The examples I gave are departures from the norm in medical practice and are informed choices that many make after considering the risk/benefit for their own personal medical histories/situations.
Yes, you're right. The thing here, though, is that there is a TON of misinformation about the risks of vaccines, and that
people don't realize they're reading misinformation. IMO, there is a huge correlation (likely causative) between not vaccinating and people with a certain level of intelligence/education. ETA: meaning, people who know enough to see that some kind of issue has arisen, but not enough to be able to pick through it and assess it based on evidence. Obviously, there are parents whose kids CAN'T be vaccinated for medical reasons like allergies or having leukemia. I'm not talking about them.
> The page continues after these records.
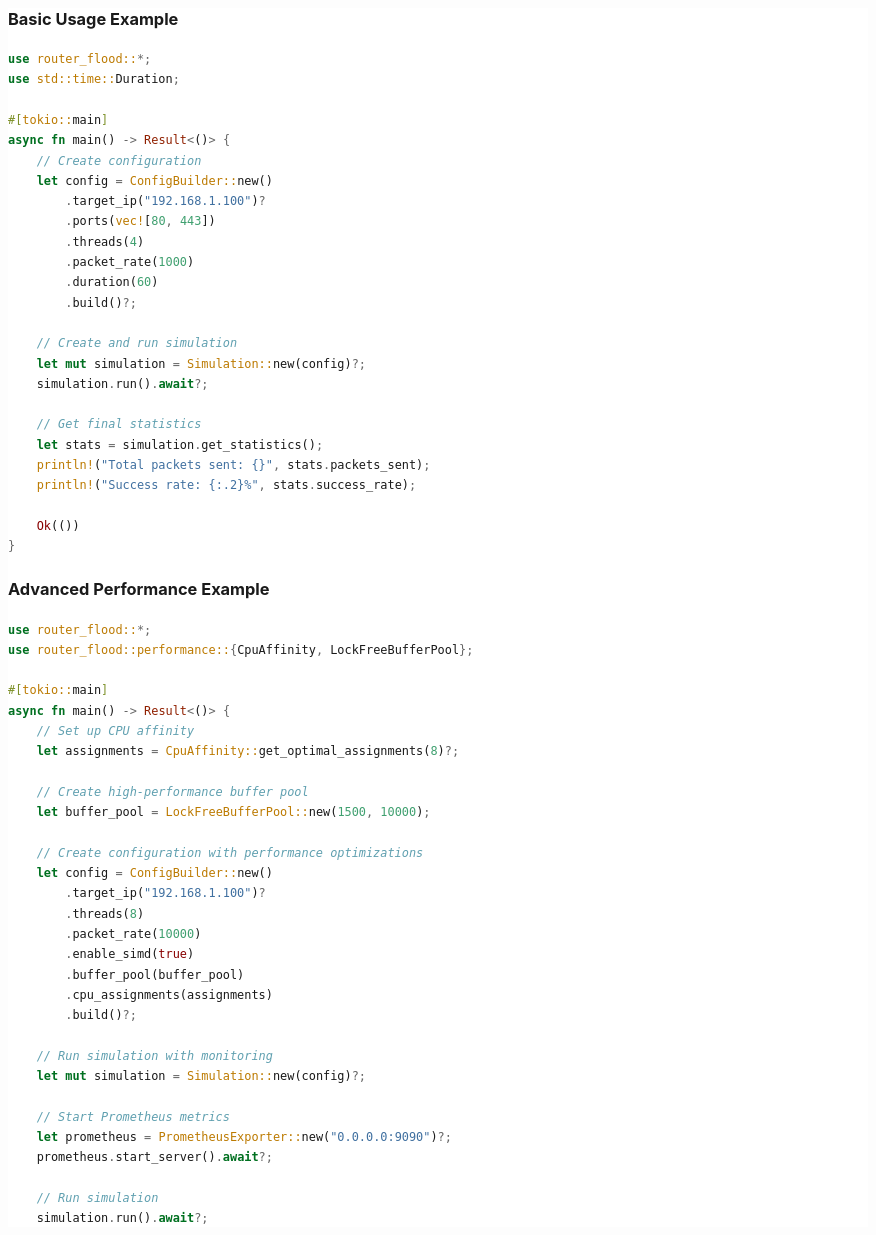 ### Basic Usage Example

```rust
use router_flood::*;
use std::time::Duration;

#[tokio::main]
async fn main() -> Result<()> {
    // Create configuration
    let config = ConfigBuilder::new()
        .target_ip("192.168.1.100")?
        .ports(vec![80, 443])
        .threads(4)
        .packet_rate(1000)
        .duration(60)
        .build()?;

    // Create and run simulation
    let mut simulation = Simulation::new(config)?;
    simulation.run().await?;

    // Get final statistics
    let stats = simulation.get_statistics();
    println!("Total packets sent: {}", stats.packets_sent);
    println!("Success rate: {:.2}%", stats.success_rate);

    Ok(())
}
```

### Advanced Performance Example

```rust
use router_flood::*;
use router_flood::performance::{CpuAffinity, LockFreeBufferPool};

#[tokio::main]
async fn main() -> Result<()> {
    // Set up CPU affinity
    let assignments = CpuAffinity::get_optimal_assignments(8)?;
    
    // Create high-performance buffer pool
    let buffer_pool = LockFreeBufferPool::new(1500, 10000);
    
    // Create configuration with performance optimizations
    let config = ConfigBuilder::new()
        .target_ip("192.168.1.100")?
        .threads(8)
        .packet_rate(10000)
        .enable_simd(true)
        .buffer_pool(buffer_pool)
        .cpu_assignments(assignments)
        .build()?;

    // Run simulation with monitoring
    let mut simulation = Simulation::new(config)?;
    
    // Start Prometheus metrics
    let prometheus = PrometheusExporter::new("0.0.0.0:9090")?;
    prometheus.start_server().await?;
    
    // Run simulation
    simulation.run().await?;

```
I'm talking about people who are taken in by vaccine-autism myths (proven to be not there), vaccine-mercury myths (ethyl and methyl mercury are very different), vaccine-aluminium myths (more aluminium in breast milk), etc. etc. These people tend to be college educated:
...the unvaccinated children were more likely to be male, to be white, to belong to households with higher income, to have a married mother with a college education, and to live with four or more children.
As compared with parents of vaccinated children, significantly more parents of exempt children thought their children had a low susceptibility to the diseases (58% vs. 15%), that the severity of the diseases was low (51% vs. 18%), and that the efficacy and safety of the vaccines was low (54% vs. 17% for efficacy and 60% vs. 15% for safety). Moreover, parents of exempt children were more likely than parents of vaccinated children both to have providers who offered complementary or alternative health care and to obtain information from the Internet and groups opposed to aspects of immunization. The most frequent reason for nonvaccination, stated by 69% of the parents, was concern that the vaccine might cause harm.
I suspect that vaccine refusal for personal (rather than legitimate medical) reasons is an example of bad decision making in precisely the way that Bostonian's article noted. Plus, I also think there's an element of not recognizing one's own incompetence there.